** DIRECTIONS FOR THIS TASK **
Transcribe all the data below exactly, leaving its pictures out.

** THE DATA **
----
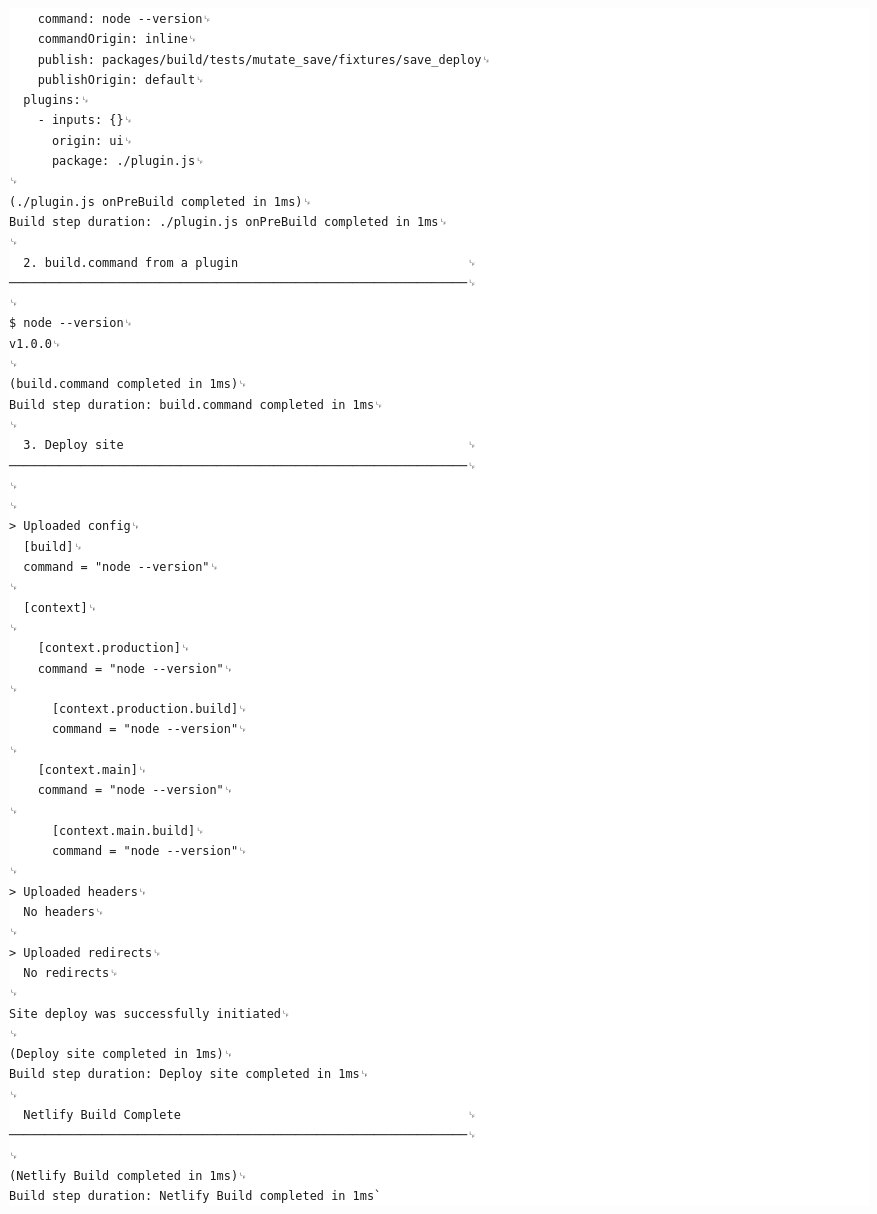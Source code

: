         command: node --version␊
        commandOrigin: inline␊
        publish: packages/build/tests/mutate_save/fixtures/save_deploy␊
        publishOrigin: default␊
      plugins:␊
        - inputs: {}␊
          origin: ui␊
          package: ./plugin.js␊
    ␊
    (./plugin.js onPreBuild completed in 1ms)␊
    Build step duration: ./plugin.js onPreBuild completed in 1ms␊
    ␊
      2. build.command from a plugin                                ␊
    ────────────────────────────────────────────────────────────────␊
    ␊
    $ node --version␊
    v1.0.0␊
    ␊
    (build.command completed in 1ms)␊
    Build step duration: build.command completed in 1ms␊
    ␊
      3. Deploy site                                                ␊
    ────────────────────────────────────────────────────────────────␊
    ␊
    ␊
    > Uploaded config␊
      [build]␊
      command = "node --version"␊
    ␊
      [context]␊
    ␊
        [context.production]␊
        command = "node --version"␊
    ␊
          [context.production.build]␊
          command = "node --version"␊
    ␊
        [context.main]␊
        command = "node --version"␊
    ␊
          [context.main.build]␊
          command = "node --version"␊
    ␊
    > Uploaded headers␊
      No headers␊
    ␊
    > Uploaded redirects␊
      No redirects␊
    ␊
    Site deploy was successfully initiated␊
    ␊
    (Deploy site completed in 1ms)␊
    Build step duration: Deploy site completed in 1ms␊
    ␊
      Netlify Build Complete                                        ␊
    ────────────────────────────────────────────────────────────────␊
    ␊
    (Netlify Build completed in 1ms)␊
    Build step duration: Netlify Build completed in 1ms`

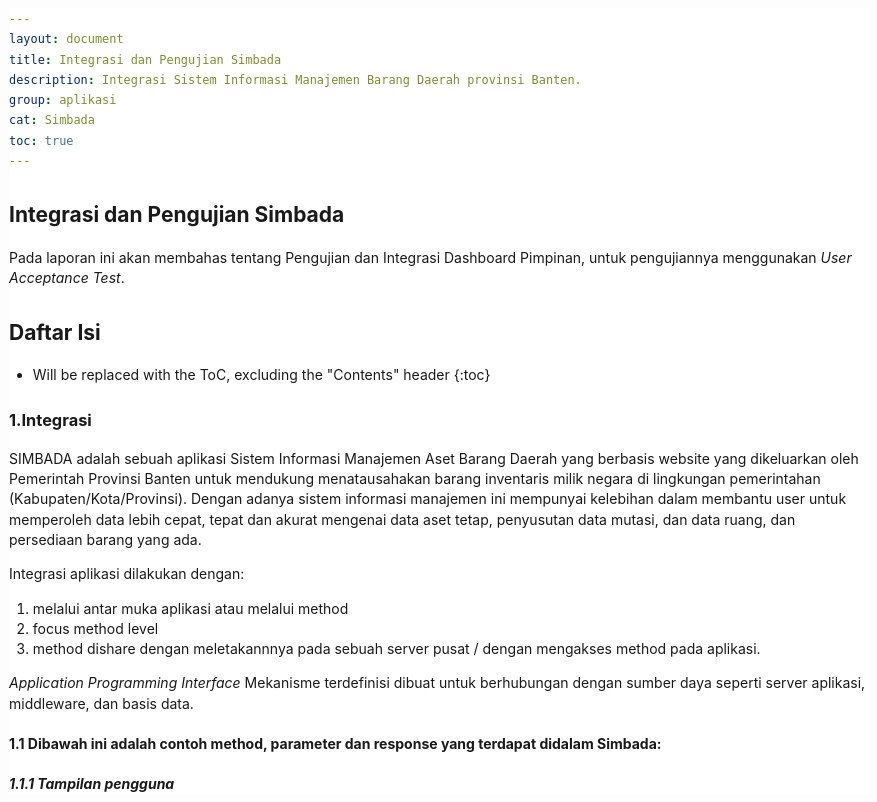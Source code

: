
 ```yaml
---
layout: document
title: Integrasi dan Pengujian Simbada
description: Integrasi Sistem Informasi Manajemen Barang Daerah provinsi Banten.
group: aplikasi
cat: Simbada
toc: true
---
```


## Integrasi dan Pengujian Simbada
Pada laporan ini akan membahas tentang Pengujian dan Integrasi Dashboard Pimpinan, untuk pengujiannya menggunakan *User Acceptance Test*.
## Daftar Isi
* Will be replaced with the ToC, excluding the "Contents" header
{:toc}

### 1.Integrasi
SIMBADA adalah sebuah aplikasi Sistem Informasi Manajemen Aset Barang Daerah yang berbasis website yang dikeluarkan oleh Pemerintah Provinsi Banten untuk mendukung menatausahakan barang inventaris milik negara di lingkungan pemerintahan (Kabupaten/Kota/Provinsi). Dengan adanya sistem informasi manajemen ini mempunyai kelebihan dalam membantu user untuk memperoleh data lebih cepat, tepat dan akurat mengenai data aset tetap, penyusutan data mutasi, dan data ruang, dan persediaan barang yang ada.

Integrasi aplikasi dilakukan dengan:
1. melalui antar muka aplikasi atau melalui method
2. focus method level
3. method dishare dengan meletakannnya pada sebuah server pusat / dengan mengakses method pada aplikasi.

*Application Programming Interface* 
Mekanisme terdefinisi dibuat untuk berhubungan dengan sumber daya seperti server aplikasi, middleware, dan basis data.

#### 1.1 Dibawah ini adalah contoh method, parameter dan response yang terdapat didalam Simbada:
##### 1.1.1 Tampilan pengguna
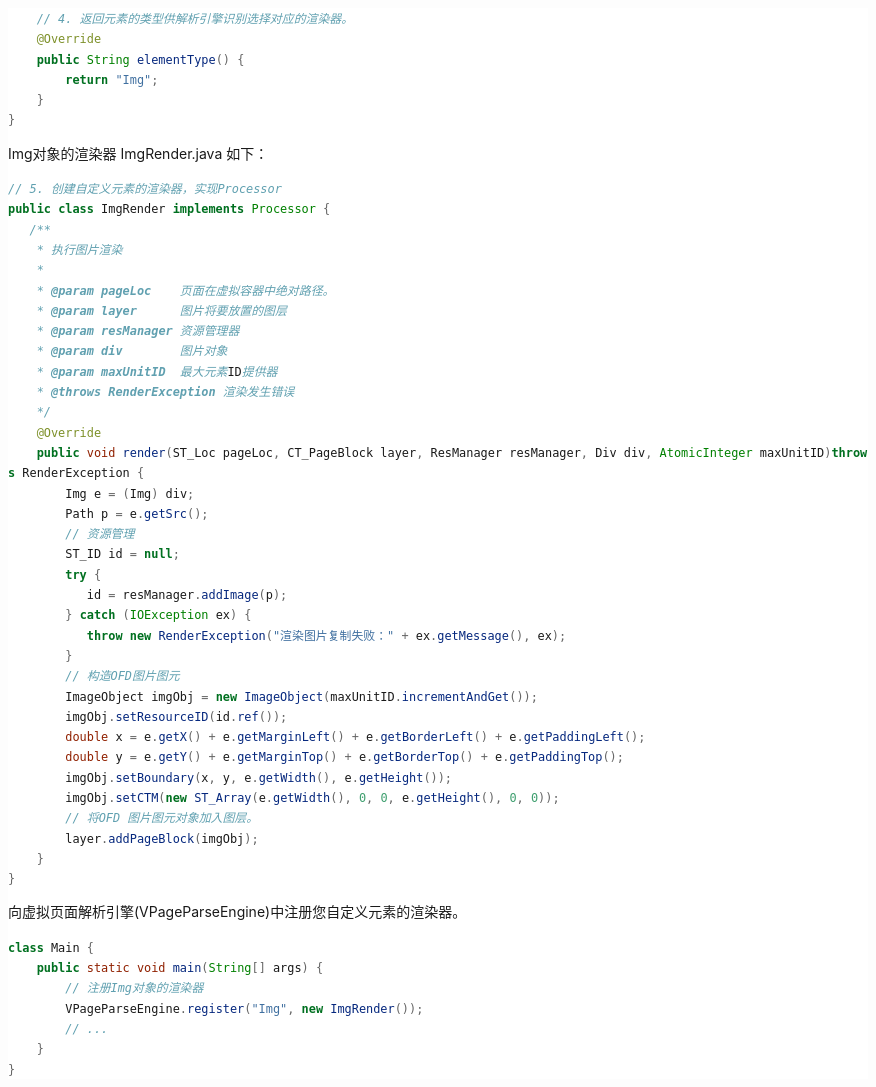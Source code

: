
 ```java
    // 4. 返回元素的类型供解析引擎识别选择对应的渲染器。
    @Override
    public String elementType() {
        return "Img";
    }
}
```

Img对象的渲染器 ImgRender.java 如下：

```java
// 5. 创建自定义元素的渲染器，实现Processor
public class ImgRender implements Processor {
   /**
    * 执行图片渲染
    *
    * @param pageLoc    页面在虚拟容器中绝对路径。
    * @param layer      图片将要放置的图层
    * @param resManager 资源管理器
    * @param div        图片对象
    * @param maxUnitID  最大元素ID提供器
    * @throws RenderException 渲染发生错误
    */
    @Override
    public void render(ST_Loc pageLoc, CT_PageBlock layer, ResManager resManager, Div div, AtomicInteger maxUnitID)throws RenderException {
        Img e = (Img) div;
        Path p = e.getSrc();
        // 资源管理
        ST_ID id = null;
        try {
           id = resManager.addImage(p);
        } catch (IOException ex) {
           throw new RenderException("渲染图片复制失败：" + ex.getMessage(), ex);
        }
        // 构造OFD图片图元
        ImageObject imgObj = new ImageObject(maxUnitID.incrementAndGet());
        imgObj.setResourceID(id.ref());
        double x = e.getX() + e.getMarginLeft() + e.getBorderLeft() + e.getPaddingLeft();
        double y = e.getY() + e.getMarginTop() + e.getBorderTop() + e.getPaddingTop();
        imgObj.setBoundary(x, y, e.getWidth(), e.getHeight());
        imgObj.setCTM(new ST_Array(e.getWidth(), 0, 0, e.getHeight(), 0, 0));
        // 将OFD 图片图元对象加入图层。
        layer.addPageBlock(imgObj);
    }
}

```

向虚拟页面解析引擎(VPageParseEngine)中注册您自定义元素的渲染器。

```java
class Main {
    public static void main(String[] args) {
        // 注册Img对象的渲染器
        VPageParseEngine.register("Img", new ImgRender());
        // ...
    }
}
```
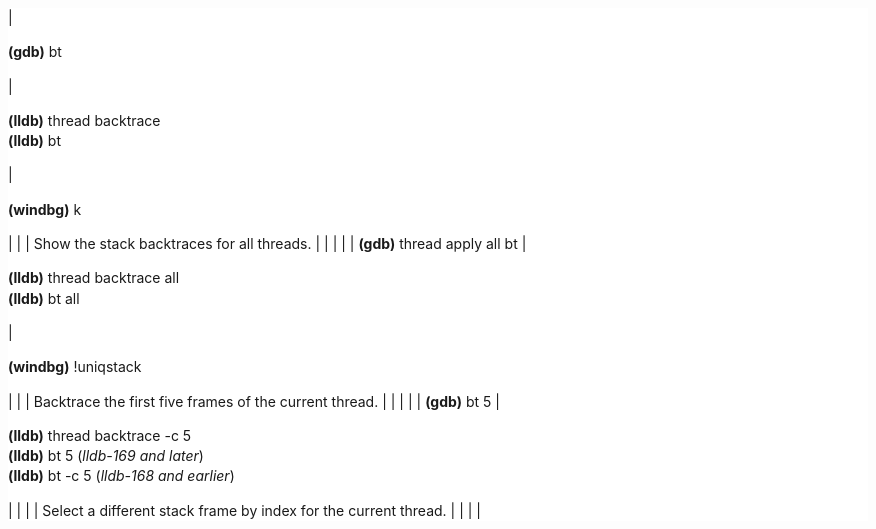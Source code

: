 | <p><strong>(gdb)</strong> bt<br></p>                                                                                                                                                                                                  | <p><strong>(lldb)</strong> thread backtrace<br><strong>(lldb)</strong> bt<br></p>                                                                                                                                                                                                                                                                                                                                                                                                     | <p><strong>(windbg)</strong> k<br></p>                                                                           |                                                                                                                        |
| Show the stack backtraces for all threads.                                                                                                                                                                                            |                                                                                                                                                                                                                                                                                                                                                                                                                                                                                       |                                                                                                                  |                                                                                                                        |
| **(gdb)** thread apply all bt                                                                                                                                                                                                         | <p><strong>(lldb)</strong> thread backtrace all<br><strong>(lldb)</strong> bt all</p>                                                                                                                                                                                                                                                                                                                                                                                                 | <p><strong>(windbg)</strong> !uniqstack<br></p>                                                                  |                                                                                                                        |
| Backtrace the first five frames of the current thread.                                                                                                                                                                                |                                                                                                                                                                                                                                                                                                                                                                                                                                                                                       |                                                                                                                  |                                                                                                                        |
| **(gdb)** bt 5                                                                                                                                                                                                                        | <p><strong>(lldb)</strong> thread backtrace -c 5<br><strong>(lldb)</strong> bt 5 (<em>lldb-169 and later</em>)<br><strong>(lldb)</strong> bt -c 5 (<em>lldb-168 and earlier</em>)</p>                                                                                                                                                                                                                                                                                                 |                                                                                                                  |                                                                                                                        |
| Select a different stack frame by index for the current thread.                                                                                                                                                                       |                                                                                                                                                                                                                                                                                                                                                                                                                                                                                       |                                                                                                                  |                                                                                                                        |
----
** RESPONSE **
Source code

:         command: node --version␊
        commandOrigin: inline␊
        publish: packages/build/tests/mutate_save/fixtures/save_deploy␊
        publishOrigin: default␊
      plugins:␊
        - inputs: {}␊
          origin: ui␊
          package: ./plugin.js␊
    ␊
    (./plugin.js onPreBuild completed in 1ms)␊
    Build step duration: ./plugin.js onPreBuild completed in 1ms␊
    ␊
      2. build.command from a plugin                                ␊
    ────────────────────────────────────────────────────────────────␊
    ␊
    $ node --version␊
    v1.0.0␊
    ␊
    (build.command completed in 1ms)␊
    Build step duration: build.command completed in 1ms␊
    ␊
      3. Deploy site                                                ␊
    ────────────────────────────────────────────────────────────────␊
    ␊
    ␊
    > Uploaded config␊
      [build]␊
      command = "node --version"␊
    ␊
      [context]␊
    ␊
        [context.production]␊
        command = "node --version"␊
    ␊
          [context.production.build]␊
          command = "node --version"␊
    ␊
        [context.main]␊
        command = "node --version"␊
    ␊
          [context.main.build]␊
          command = "node --version"␊
    ␊
    > Uploaded headers␊
      No headers␊
    ␊
    > Uploaded redirects␊
      No redirects␊
    ␊
    Site deploy was successfully initiated␊
    ␊
    (Deploy site completed in 1ms)␊
    Build step duration: Deploy site completed in 1ms␊
    ␊
      Netlify Build Complete                                        ␊
    ────────────────────────────────────────────────────────────────␊
    ␊
    (Netlify Build completed in 1ms)␊
    Build step duration: Netlify Build completed in 1ms`

Source code

:
 ```yaml
---
layout: document
title: Integrasi dan Pengujian Simbada
description: Integrasi Sistem Informasi Manajemen Barang Daerah provinsi Banten.
group: aplikasi
cat: Simbada
toc: true
---
```


## Integrasi dan Pengujian Simbada
Pada laporan ini akan membahas tentang Pengujian dan Integrasi Dashboard Pimpinan, untuk pengujiannya menggunakan *User Acceptance Test*.
## Daftar Isi
* Will be replaced with the ToC, excluding the "Contents" header
{:toc}

### 1.Integrasi
SIMBADA adalah sebuah aplikasi Sistem Informasi Manajemen Aset Barang Daerah yang berbasis website yang dikeluarkan oleh Pemerintah Provinsi Banten untuk mendukung menatausahakan barang inventaris milik negara di lingkungan pemerintahan (Kabupaten/Kota/Provinsi). Dengan adanya sistem informasi manajemen ini mempunyai kelebihan dalam membantu user untuk memperoleh data lebih cepat, tepat dan akurat mengenai data aset tetap, penyusutan data mutasi, dan data ruang, dan persediaan barang yang ada.

Integrasi aplikasi dilakukan dengan:
1. melalui antar muka aplikasi atau melalui method
2. focus method level
3. method dishare dengan meletakannnya pada sebuah server pusat / dengan mengakses method pada aplikasi.

*Application Programming Interface* 
Mekanisme terdefinisi dibuat untuk berhubungan dengan sumber daya seperti server aplikasi, middleware, dan basis data.

#### 1.1 Dibawah ini adalah contoh method, parameter dan response yang terdapat didalam Simbada:
##### 1.1.1 Tampilan pengguna
Source code

:
 ```java
    // 4. 返回元素的类型供解析引擎识别选择对应的渲染器。
    @Override
    public String elementType() {
        return "Img";
    }
}
```

Img对象的渲染器 ImgRender.java 如下：

```java
// 5. 创建自定义元素的渲染器，实现Processor
public class ImgRender implements Processor {
   /**
    * 执行图片渲染
    *
    * @param pageLoc    页面在虚拟容器中绝对路径。
    * @param layer      图片将要放置的图层
    * @param resManager 资源管理器
    * @param div        图片对象
    * @param maxUnitID  最大元素ID提供器
    * @throws RenderException 渲染发生错误
    */
    @Override
    public void render(ST_Loc pageLoc, CT_PageBlock layer, ResManager resManager, Div div, AtomicInteger maxUnitID)throws RenderException {
        Img e = (Img) div;
        Path p = e.getSrc();
        // 资源管理
        ST_ID id = null;
        try {
           id = resManager.addImage(p);
        } catch (IOException ex) {
           throw new RenderException("渲染图片复制失败：" + ex.getMessage(), ex);
        }
        // 构造OFD图片图元
        ImageObject imgObj = new ImageObject(maxUnitID.incrementAndGet());
        imgObj.setResourceID(id.ref());
        double x = e.getX() + e.getMarginLeft() + e.getBorderLeft() + e.getPaddingLeft();
        double y = e.getY() + e.getMarginTop() + e.getBorderTop() + e.getPaddingTop();
        imgObj.setBoundary(x, y, e.getWidth(), e.getHeight());
        imgObj.setCTM(new ST_Array(e.getWidth(), 0, 0, e.getHeight(), 0, 0));
        // 将OFD 图片图元对象加入图层。
        layer.addPageBlock(imgObj);
    }
}

```

向虚拟页面解析引擎(VPageParseEngine)中注册您自定义元素的渲染器。

```java
class Main {
    public static void main(String[] args) {
        // 注册Img对象的渲染器
        VPageParseEngine.register("Img", new ImgRender());
        // ...
    }
}
```
Source code

: | <p><strong>(gdb)</strong> bt<br></p>                                                                                                                                                                                                  | <p><strong>(lldb)</strong> thread backtrace<br><strong>(lldb)</strong> bt<br></p>                                                                                                                                                                                                                                                                                                                                                                                                     | <p><strong>(windbg)</strong> k<br></p>                                                                           |                                                                                                                        |
| Show the stack backtraces for all threads.                                                                                                                                                                                            |                                                                                                                                                                                                                                                                                                                                                                                                                                                                                       |                                                                                                                  |                                                                                                                        |
| **(gdb)** thread apply all bt                                                                                                                                                                                                         | <p><strong>(lldb)</strong> thread backtrace all<br><strong>(lldb)</strong> bt all</p>                                                                                                                                                                                                                                                                                                                                                                                                 | <p><strong>(windbg)</strong> !uniqstack<br></p>                                                                  |                                                                                                                        |
| Backtrace the first five frames of the current thread.                                                                                                                                                                                |                                                                                                                                                                                                                                                                                                                                                                                                                                                                                       |                                                                                                                  |                                                                                                                        |
| **(gdb)** bt 5                                                                                                                                                                                                                        | <p><strong>(lldb)</strong> thread backtrace -c 5<br><strong>(lldb)</strong> bt 5 (<em>lldb-169 and later</em>)<br><strong>(lldb)</strong> bt -c 5 (<em>lldb-168 and earlier</em>)</p>                                                                                                                                                                                                                                                                                                 |                                                                                                                  |                                                                                                                        |
| Select a different stack frame by index for the current thread.                                                                                                                                                                       |                                                                                                                                                                                                                                                                                                                                                                                                                                                                                       |                                                                                                                  |                                                                                                                        |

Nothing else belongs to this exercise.